SP 3532: Studies in Spanish Literature: Artistic Expression and Nation Building

Department
Category
Category II (offered at least every other Year)
Units 1/3

This course introduces students to the study of Spanish literature through analytical readings of essays, poetry, drama, and fiction of representative Spanish writers from medieval to contemporary times. The selected authors to be studied reflect Spanish society’s cultural and political efforts conducive to a nation building process. Among the topics to be covered are: Literary and artistic movements, nationalist and religious discourses, cultural miscegenation, gender issues, regional, political and class conflicts, the role of the intellectual, and strategies for the construction of identities. This course is taught in Spanish. This course will be offered in 2022-23, and in alternating years thereafter. This course satisfies the Inquiry Practicum requirement.

SP 3533: Ecocrítica: Environmental Cultural Production in Latin America

Department
Category
Category II (offered at least every other Year)
Units 1/3

This upper-level Spanish course explores the many ways in which Latin American authors, artists, filmmakers, photographers, and thinkers have responded to environmental concerns from colonial times to present day. Starting with Europeans’ first impressions of the New World, we will grapple with the interplay between local cultures and the expansion of global capitalism in Latin America by analyzing literary and cultural representations of, for instance, resource extraction of rubber, wood, and petroleum in the Amazon (Brazil, Perú, Ecuador); maquiladora contamination and environmental migration in the borderlands (U.S.-Mexico); water defenders and neoliberalism (Chile, Bolivia); indigenous social movements in defense of land & nature (Ecuador); eco-feminist parallels between oppression of women and nature (Honduras, Colombia); and natural disasters, especially in the age of the Anthropocene (Mexico, Puerto Rico). We will explore these issues and more to unearth the role of Latin American cultural production in bearing witness to and generating awareness of environmental crises. While always accounting for the region’s complex and interwoven history of coloniality, inequality, and dependency, we will look for environmental justice solutions proposed at the intersection of art and activism. Several questions will guide our interpretations, which will be grounded in ecocritical theory: what do the studied works aim to achieve by appealing to harmony between the human and the non-human? What similarities or differences exist across countries, contexts, and genres? And how does Latin America’s ecological consciousness differ from that of other peripheries and centers? This course would be especially beneficial to students interested in project work at WPI’s Project Centers in Latin America and the Caribbean and would count toward the HUA Requirement in Spanish, International and Global Studies, and Latin American & Caribbean Studies.
This course will be offered in 2021-22, and in alternating years thereafter.

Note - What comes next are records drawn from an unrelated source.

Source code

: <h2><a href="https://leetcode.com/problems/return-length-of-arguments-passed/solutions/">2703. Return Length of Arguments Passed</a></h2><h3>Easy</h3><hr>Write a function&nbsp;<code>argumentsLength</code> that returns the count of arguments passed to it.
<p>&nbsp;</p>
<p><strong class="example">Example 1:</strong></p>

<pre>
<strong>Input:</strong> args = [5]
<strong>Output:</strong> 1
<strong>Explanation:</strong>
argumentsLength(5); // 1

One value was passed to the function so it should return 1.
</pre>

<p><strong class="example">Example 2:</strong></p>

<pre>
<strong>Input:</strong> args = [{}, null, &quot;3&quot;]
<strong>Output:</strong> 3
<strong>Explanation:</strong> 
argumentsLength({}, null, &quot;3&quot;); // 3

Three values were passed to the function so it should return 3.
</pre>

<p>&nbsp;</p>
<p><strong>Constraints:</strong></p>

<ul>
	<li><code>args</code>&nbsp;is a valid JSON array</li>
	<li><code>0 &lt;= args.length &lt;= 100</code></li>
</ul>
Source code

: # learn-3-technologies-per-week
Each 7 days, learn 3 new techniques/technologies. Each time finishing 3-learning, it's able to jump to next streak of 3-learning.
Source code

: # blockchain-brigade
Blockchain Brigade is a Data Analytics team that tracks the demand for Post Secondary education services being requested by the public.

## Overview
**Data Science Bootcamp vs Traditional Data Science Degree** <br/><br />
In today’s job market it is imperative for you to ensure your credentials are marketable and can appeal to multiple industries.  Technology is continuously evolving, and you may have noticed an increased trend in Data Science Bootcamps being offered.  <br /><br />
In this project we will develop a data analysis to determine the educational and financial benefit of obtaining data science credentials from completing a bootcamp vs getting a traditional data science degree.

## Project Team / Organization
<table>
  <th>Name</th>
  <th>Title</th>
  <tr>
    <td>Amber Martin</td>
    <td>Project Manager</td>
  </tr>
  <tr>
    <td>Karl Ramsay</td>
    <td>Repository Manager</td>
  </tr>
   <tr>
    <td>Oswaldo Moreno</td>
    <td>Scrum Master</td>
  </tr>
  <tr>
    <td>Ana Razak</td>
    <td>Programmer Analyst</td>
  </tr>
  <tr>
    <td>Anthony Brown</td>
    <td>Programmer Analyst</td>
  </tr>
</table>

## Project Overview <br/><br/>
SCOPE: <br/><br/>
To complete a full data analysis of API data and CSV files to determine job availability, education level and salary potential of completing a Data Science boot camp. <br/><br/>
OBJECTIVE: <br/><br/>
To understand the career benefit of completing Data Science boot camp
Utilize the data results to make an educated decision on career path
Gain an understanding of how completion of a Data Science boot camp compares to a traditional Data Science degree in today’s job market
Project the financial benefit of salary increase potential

SP 3534: Intersections of Science, Engineering, Art, Literature, and Film in Latin America and the Caribbean

Department
Category
Category II (offered at least every other Year)
Units 1/3

This course explores past and present intersections between the arts and sciences in Latin America and the Caribbean through a multidisciplinary and interdisciplinary approach. The purpose of this course is to examine areas or interaction between the arts, films, and literature with selected areas of knowledge related to STEM. In this manner, Latin America and the Caribbean are represented as in a creative and critical dialogue with aspects of Modernity and Modernization. This course is especially appropriate for students who expect to complete their IQP and MQP at WPI project centers in Latin America and the Caribbean.
This course will be offered in 2021-22, and in alternating years thereafter.